This is a great development for parents and communities across our state. OSPI picked a nice forum for this in Medium, and Ben King is breaking down a complicated issue and a long process into small chunks. He’ll have an important role to play in helping us hold the state accountable throughout this process, and I appreciate that our office of public instruction has taken the initiative on establishing this point of contact.

King wrote last week about how the Federal Programs team had sorted and classified its 500-plus pages of public input on ESSA. I would love to know which suggestions will be adopted and to see especially those considered not to be feasible.

This week, King posted OSPI's first animated ESSA flyer "to help Washingtonians understand the changes coming to our schools as we transition away from No Child Left Behind."

 

 

Here’s the homepage for OSPI’s ESSA blog, and here is OSPI’s latest ESSA newsletter.

Superintendent Reykdal will outline his 'long-term education vision' at a press conference next week

Washington State Superintendent Chris Reykdal announced today that he will discuss his long-term "K-12 education vision and the McCleary funding compromise" at a special press conference next week.

From OSPI's press release:

“The OSPI team and I have been working with and supporting legislators from all four caucuses since I took office,” Reykdal said. “And like everyone else, I’d like the Legislature to come to an agreement and pass a budget before July 1."
"But I also know that this isn’t just about solving a court case. We must ensure our funding is targeted to best support all of the students in our state as they reach for success. And we must also be sure our funding system is sustainable over time.”

 

For the most part, Chris Reykdal has been saying all the right things so far when it comes to equity and McCleary funding, but he still hasn't earned my faith in his ability to follow through. For starters, he's a career politician, which is a path I find hard to trust. Secondly, I don't respect his camp's work during the campaign to quietly try to undermine Jones' credibility as a champion for equity.

I bring this up not out of sour grapes, but to say that Reykdal has lived out the politics I expect from a career politician taking over as superintendent of schools. I expect this to be a stop on his career path, and as such I expect him to be less willing to take risks and to make the potentially unpopular decisions that will lead to true changes in our state's education system.

I hope he proves me wrong.

In fact, as a parent with a son in a struggling elementary school, and in the name of what's right, I challenge you, Chris Reykdal, to be as bold as our kids need you to be in the name of racial and socioeconomic equity in education, regardless of its impact on your career.

We are not in an era where you can straddle the fence.
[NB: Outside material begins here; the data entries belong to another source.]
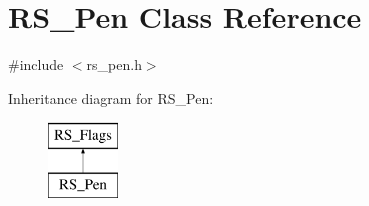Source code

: \hypertarget{classRS__Pen}{\section{R\-S\-\_\-\-Pen Class Reference}
\label{classRS__Pen}
}


{\ttfamily \#include $<$rs\-\_\-pen.\-h$>$}

Inheritance diagram for R\-S\-\_\-\-Pen\-:\begin{figure}[H]
\begin{center}
\leavevmode
\includegraphics[height=2.000000cm]{classRS__Pen}
\end{center}
\end{figure}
Our state's progressive values are not reflected in our pathetic educational outcomes and segregated schools.

It's you, Chris Reykdal, who's been elected to change that. You will have to risk your popularity and your future electability, but I'm trusting you'll do that because it's what the job demands. I look forward to hearing your plans next week, and to seeing you in your role as the person our most overlooked families are quietly depending on to fight for our kids.

 

  • WHAT:    Press conference with State Superintendent Chris Reykdal
  • WHEN:    Wednesday, May 17, 2017, 10:30 a.m.
    • WHERE:  Brouillet Conference Room, 4th Floor
                     Old Capitol Building (OSPI)
                      600 Washington Street SE, Olympia

RSVP:  Nathan Olson, OSPI Communications Director: 

 

Chris Reykdal feels all the feelings about playgrounds.

Chris Reykdal feels all the feelings about playgrounds.

Finally, an update from OSPI about ESSA accountability plans

The Washington superintendent's office (OSPI) finally shared some updates last week about its plan for accountability under ESSA.

What does that mean? Here's some background from the press release released last week.

"The Every Student Succeeds Act (ESSA), which passed in December 2015, requires every state to submit a Consolidated Plan to the U.S. Department of Education. In part, Washington’s Plan details how school and district success will be measured and accounted for, as well as how the Office of Superintendent of Public Instruction (OSPI) will support success."

Okay, why is that important? Well, this plan will determine what happens when schools are failing to close achievement gaps and/or to safely and effectively prepare all kids for life. It's the only mechanism we have to know how our schools are doing and to hold our government accountable to the promises they've made when it comes to the compulsory education of our kids.

Here's a quick summary (plus green bubbles):

WashingtonESSATimeline.jpg

So, there's a timeline. What else?

They are not currently accepting public comment. There are also very few details about the actual plan itself. It's more of a plan for making a plan. Like scheduling a meeting to decide when to meet.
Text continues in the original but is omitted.